Records drawn from a dataset:
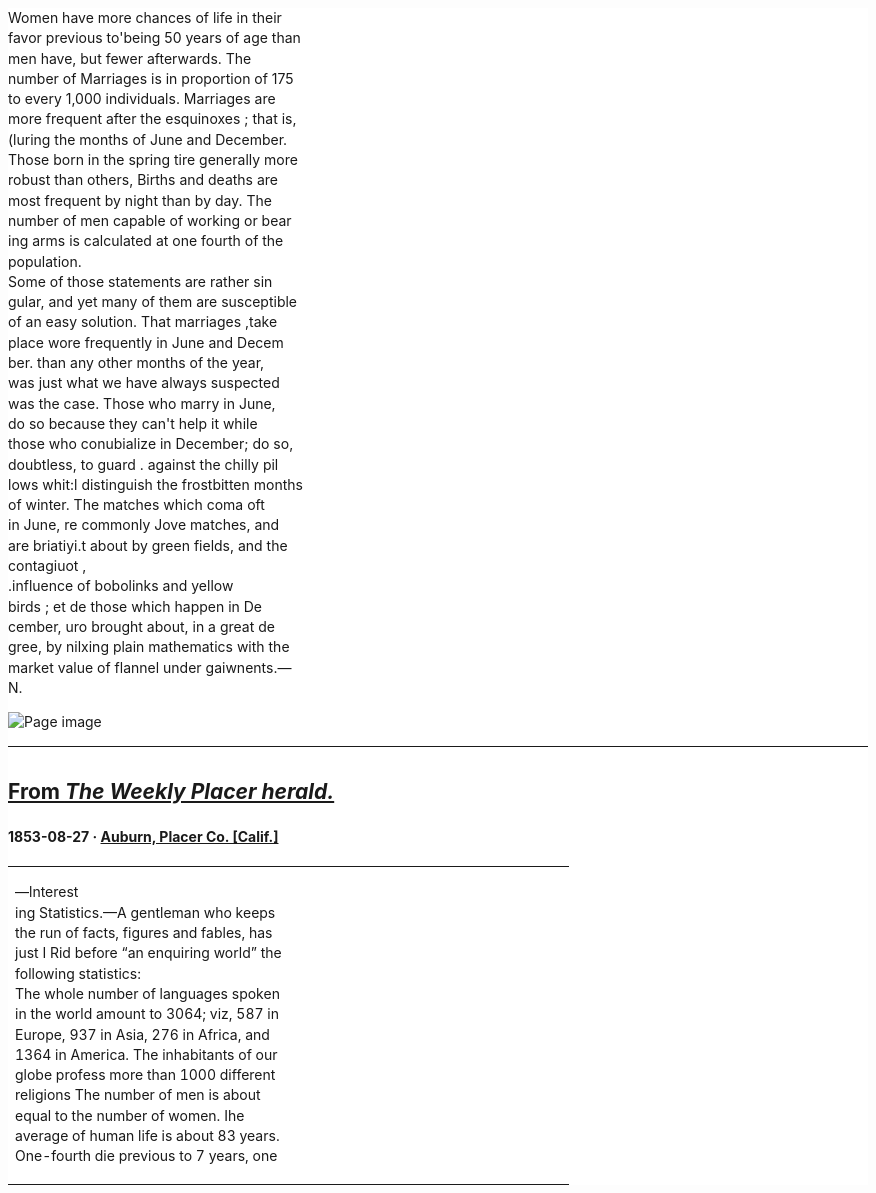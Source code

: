 Women have more chances of life in their  
favor previous to&#x27;being 50 years of age than  
men have, but fewer afterwards. The  
number of Marriages is in proportion of 175  
to every 1,000 individuals. Marriages are  
more frequent after the esquinoxes ; that is,  
(luring the months of June and December.  
Those born in the spring tire generally more  
robust than others, Births and deaths are  
most frequent by night than by day. The  
number of men capable of working or bear­  
ing arms is calculated at one fourth of the  
population.  
Some of those statements are rather sin­  
gular, and yet many of them are susceptible  
of an easy solution. That marriages ,take  
place wore frequently in June and Decem­  
ber. than any other months of the year,  
was just what we have always suspected  
was the case. Those who marry in June,  
do so because they can&#x27;t help it while  
those who conubialize in December; do so,  
doubtless, to guard . against the chilly pil­  
lows whit:l distinguish the frostbitten months  
of winter. The matches which coma oft  
in June, re commonly Jove matches, and  
are briatiyi.t about by green fields, and the  
contagiuot ,  
.influence of bobolinks and yellow  
birds ; et de those which happen in De­  
cember, uro brought about, in a great de­  
gree, by nilxing plain mathematics with the  
market value of flannel under gaiwnents.—  
N. 
</td><td style="width: 50%; max-height: 75%; margin: auto; display: block;">
<img alt="Page image" src="https://panewsarchive.psu.edu/iiif/batch_pst_aurora_ver01%2Fdata%2Fsn84038509%2F000001979%2F1853082401%2F0135.jp2/pct:21.067177,46.084861,14.184736,44.180626/!600,600/0/default.jpg"/>
</td>
</tr></table>

---

## [From _The Weekly Placer herald._](https://www.loc.gov/resource/sn93052117/1853-08-27/ed-1/?sp=2)

#### 1853-08-27 &middot; [Auburn, Placer Co. [Calif.]](http://dbpedia.org/resource/Auburn%2C_California)

<table style="width: 100%;"><tr><td style="width: 50%">

—lnterest­  
ing Statistics.—A gentleman who keeps  
the run of facts, figures and fables, has  
just I Rid before “an enquiring world” the  
following statistics:  
The whole number of languages spoken  
in the world amount to 3064; viz, 587 in  
Europe, 937 in Asia, 276 in Africa, and  
1364 in America. The inhabitants of our  
globe profess more than 1000 different  
religions The number of men is about  
equal to the number of women. Ihe  
average of human life is about 83 years.  
One-fourth die previous to 7 years, one­  
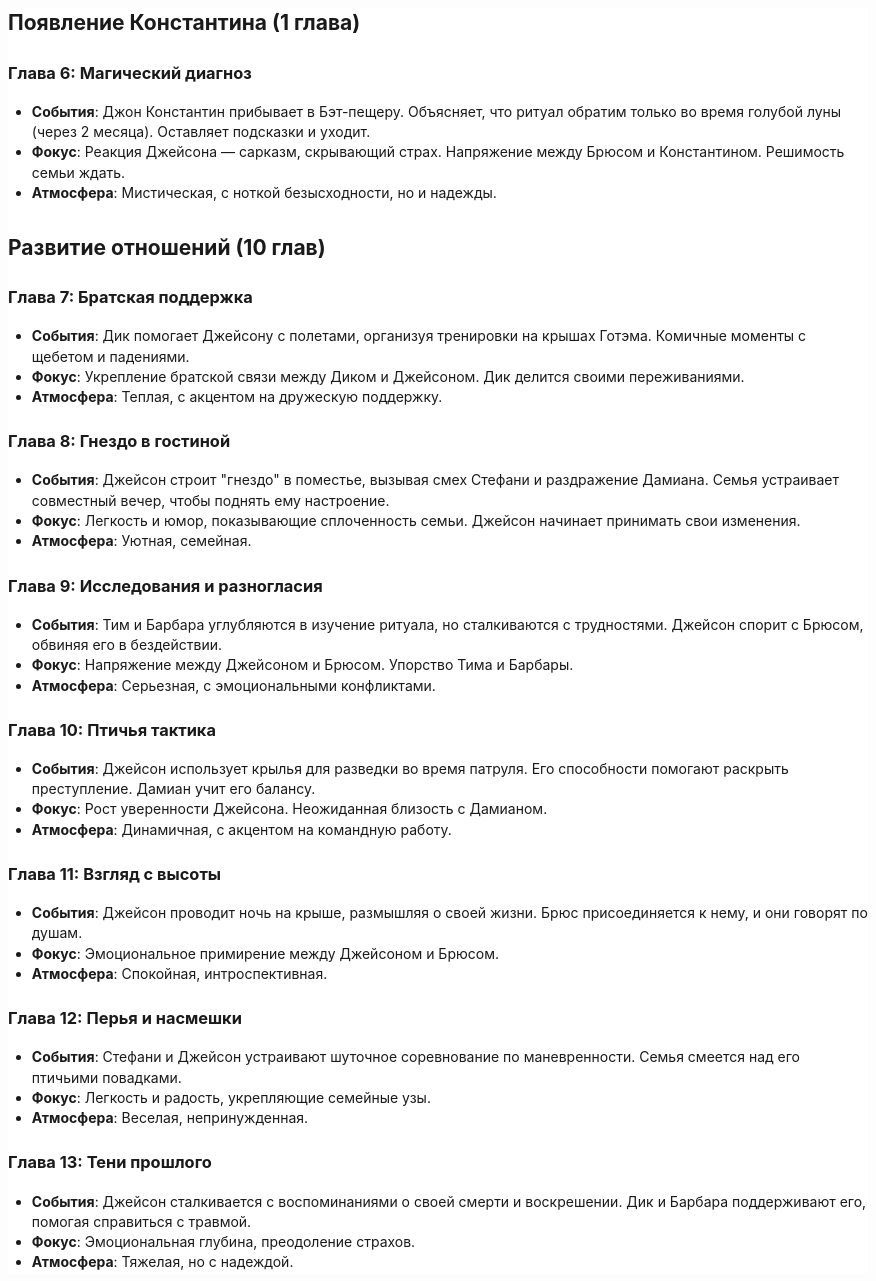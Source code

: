 ## Появление Константина (1 глава)
### Глава 6: Магический диагноз
- **События**: Джон Константин прибывает в Бэт-пещеру. Объясняет, что ритуал обратим только во время голубой луны (через 2 месяца). Оставляет подсказки и уходит.
- **Фокус**: Реакция Джейсона — сарказм, скрывающий страх. Напряжение между Брюсом и Константином. Решимость семьи ждать.
- **Атмосфера**: Мистическая, с ноткой безысходности, но и надежды.

## Развитие отношений (10 глав)
### Глава 7: Братская поддержка
- **События**: Дик помогает Джейсону с полетами, организуя тренировки на крышах Готэма. Комичные моменты с щебетом и падениями.
- **Фокус**: Укрепление братской связи между Диком и Джейсоном. Дик делится своими переживаниями.
- **Атмосфера**: Теплая, с акцентом на дружескую поддержку.

### Глава 8: Гнездо в гостиной
- **События**: Джейсон строит "гнездо" в поместье, вызывая смех Стефани и раздражение Дамиана. Семья устраивает совместный вечер, чтобы поднять ему настроение.
- **Фокус**: Легкость и юмор, показывающие сплоченность семьи. Джейсон начинает принимать свои изменения.
- **Атмосфера**: Уютная, семейная.

### Глава 9: Исследования и разногласия
- **События**: Тим и Барбара углубляются в изучение ритуала, но сталкиваются с трудностями. Джейсон спорит с Брюсом, обвиняя его в бездействии.
- **Фокус**: Напряжение между Джейсоном и Брюсом. Упорство Тима и Барбары.
- **Атмосфера**: Серьезная, с эмоциональными конфликтами.

### Глава 10: Птичья тактика
- **События**: Джейсон использует крылья для разведки во время патруля. Его способности помогают раскрыть преступление. Дамиан учит его балансу.
- **Фокус**: Рост уверенности Джейсона. Неожиданная близость с Дамианом.
- **Атмосфера**: Динамичная, с акцентом на командную работу.

### Глава 11: Взгляд с высоты
- **События**: Джейсон проводит ночь на крыше, размышляя о своей жизни. Брюс присоединяется к нему, и они говорят по душам.
- **Фокус**: Эмоциональное примирение между Джейсоном и Брюсом.
- **Атмосфера**: Спокойная, интроспективная.

### Глава 12: Перья и насмешки
- **События**: Стефани и Джейсон устраивают шуточное соревнование по маневренности. Семья смеется над его птичьими повадками.
- **Фокус**: Легкость и радость, укрепляющие семейные узы.
- **Атмосфера**: Веселая, непринужденная.

### Глава 13: Тени прошлого
- **События**: Джейсон сталкивается с воспоминаниями о своей смерти и воскрешении. Дик и Барбара поддерживают его, помогая справиться с травмой.
- **Фокус**: Эмоциональная глубина, преодоление страхов.
- **Атмосфера**: Тяжелая, но с надеждой.

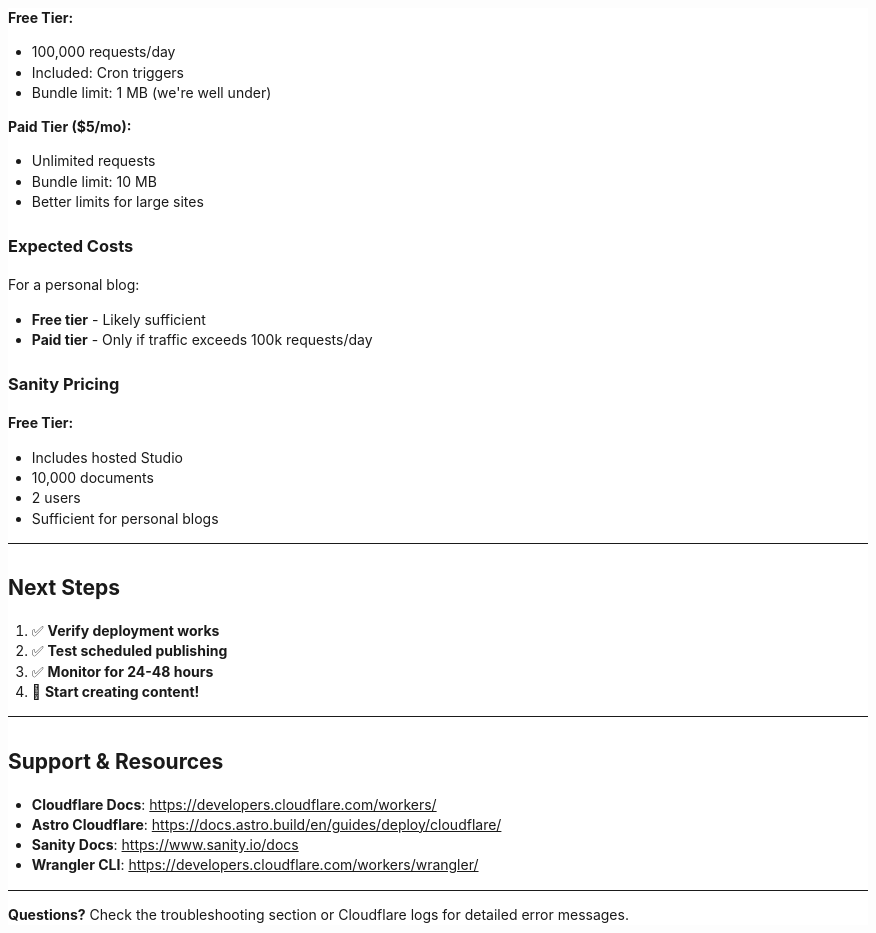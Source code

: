 **Free Tier:**
- 100,000 requests/day
- Included: Cron triggers
- Bundle limit: 1 MB (we're well under)

**Paid Tier ($5/mo):**
- Unlimited requests
- Bundle limit: 10 MB
- Better limits for large sites

### Expected Costs

For a personal blog:
- **Free tier** - Likely sufficient
- **Paid tier** - Only if traffic exceeds 100k requests/day

### Sanity Pricing

**Free Tier:**
- Includes hosted Studio
- 10,000 documents
- 2 users
- Sufficient for personal blogs

---

## Next Steps

1. ✅ **Verify deployment works**
2. ✅ **Test scheduled publishing**
3. ✅ **Monitor for 24-48 hours**
4. 🎯 **Start creating content!**

---

## Support & Resources

- **Cloudflare Docs**: https://developers.cloudflare.com/workers/
- **Astro Cloudflare**: https://docs.astro.build/en/guides/deploy/cloudflare/
- **Sanity Docs**: https://www.sanity.io/docs
- **Wrangler CLI**: https://developers.cloudflare.com/workers/wrangler/

---

**Questions?** Check the troubleshooting section or Cloudflare logs for detailed error messages.
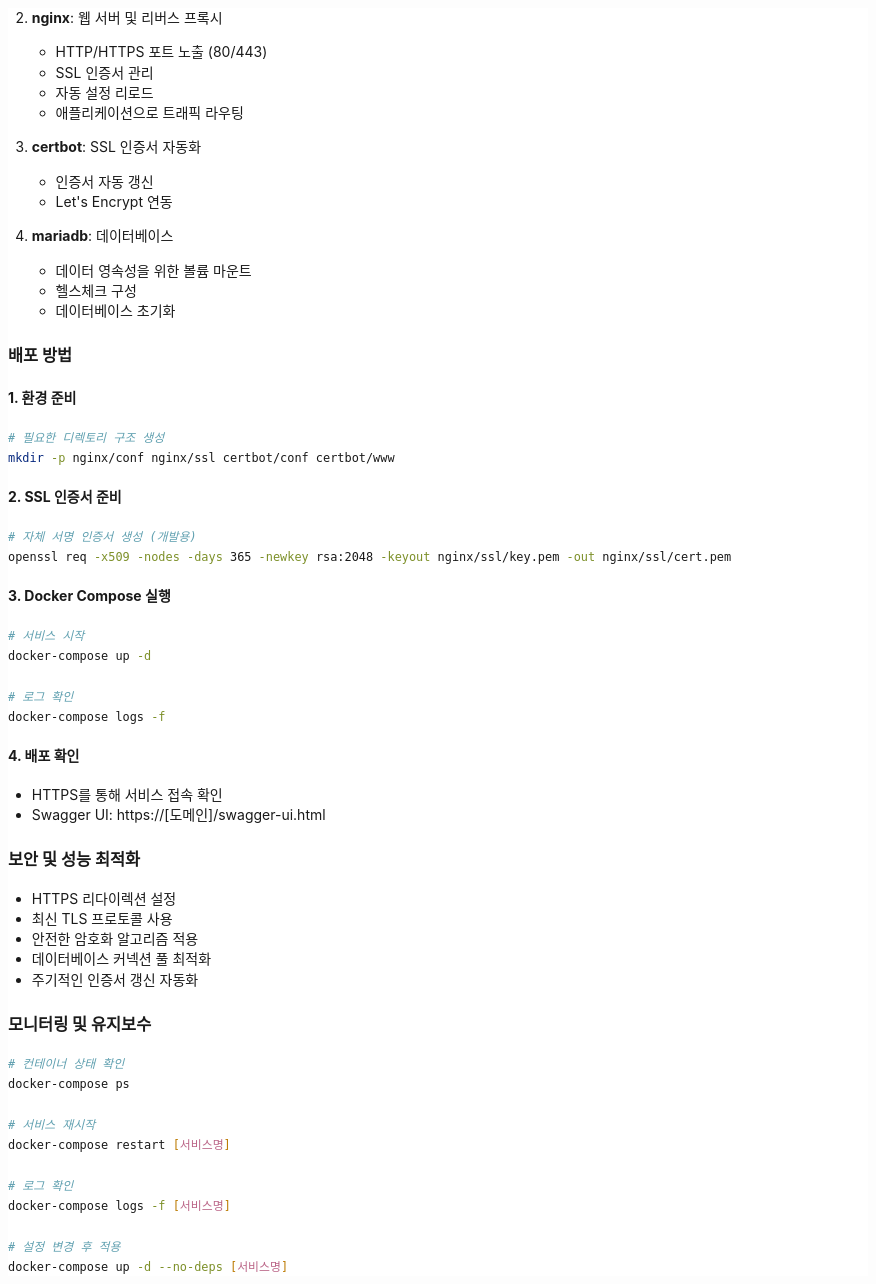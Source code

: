 2. **nginx**: 웹 서버 및 리버스 프록시
   - HTTP/HTTPS 포트 노출 (80/443)
   - SSL 인증서 관리
   - 자동 설정 리로드
   - 애플리케이션으로 트래픽 라우팅

3. **certbot**: SSL 인증서 자동화
   - 인증서 자동 갱신
   - Let's Encrypt 연동

4. **mariadb**: 데이터베이스
   - 데이터 영속성을 위한 볼륨 마운트
   - 헬스체크 구성
   - 데이터베이스 초기화

### 배포 방법

#### 1. 환경 준비
```bash
# 필요한 디렉토리 구조 생성
mkdir -p nginx/conf nginx/ssl certbot/conf certbot/www
```

#### 2. SSL 인증서 준비
```bash
# 자체 서명 인증서 생성 (개발용)
openssl req -x509 -nodes -days 365 -newkey rsa:2048 -keyout nginx/ssl/key.pem -out nginx/ssl/cert.pem
```

#### 3. Docker Compose 실행
```bash
# 서비스 시작
docker-compose up -d

# 로그 확인
docker-compose logs -f
```

#### 4. 배포 확인
- HTTPS를 통해 서비스 접속 확인
- Swagger UI: https://[도메인]/swagger-ui.html

### 보안 및 성능 최적화
- HTTPS 리다이렉션 설정
- 최신 TLS 프로토콜 사용
- 안전한 암호화 알고리즘 적용
- 데이터베이스 커넥션 풀 최적화
- 주기적인 인증서 갱신 자동화

### 모니터링 및 유지보수
```bash
# 컨테이너 상태 확인
docker-compose ps

# 서비스 재시작
docker-compose restart [서비스명]

# 로그 확인
docker-compose logs -f [서비스명]

# 설정 변경 후 적용
docker-compose up -d --no-deps [서비스명]
```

Task directions:
Among the entries above, the lines between the ones containing "## Развитие отношений (10 глав)" and "- **События**: Джейсон строит", inclusive, are to be transcribed exactly. No other line is to be given.

Exercise answer:
## Развитие отношений (10 глав)
### Глава 7: Братская поддержка
- **События**: Дик помогает Джейсону с полетами, организуя тренировки на крышах Готэма. Комичные моменты с щебетом и падениями.
- **Фокус**: Укрепление братской связи между Диком и Джейсоном. Дик делится своими переживаниями.
- **Атмосфера**: Теплая, с акцентом на дружескую поддержку.

### Глава 8: Гнездо в гостиной
- **События**: Джейсон строит "гнездо" в поместье, вызывая смех Стефани и раздражение Дамиана. Семья устраивает совместный вечер, чтобы поднять ему настроение.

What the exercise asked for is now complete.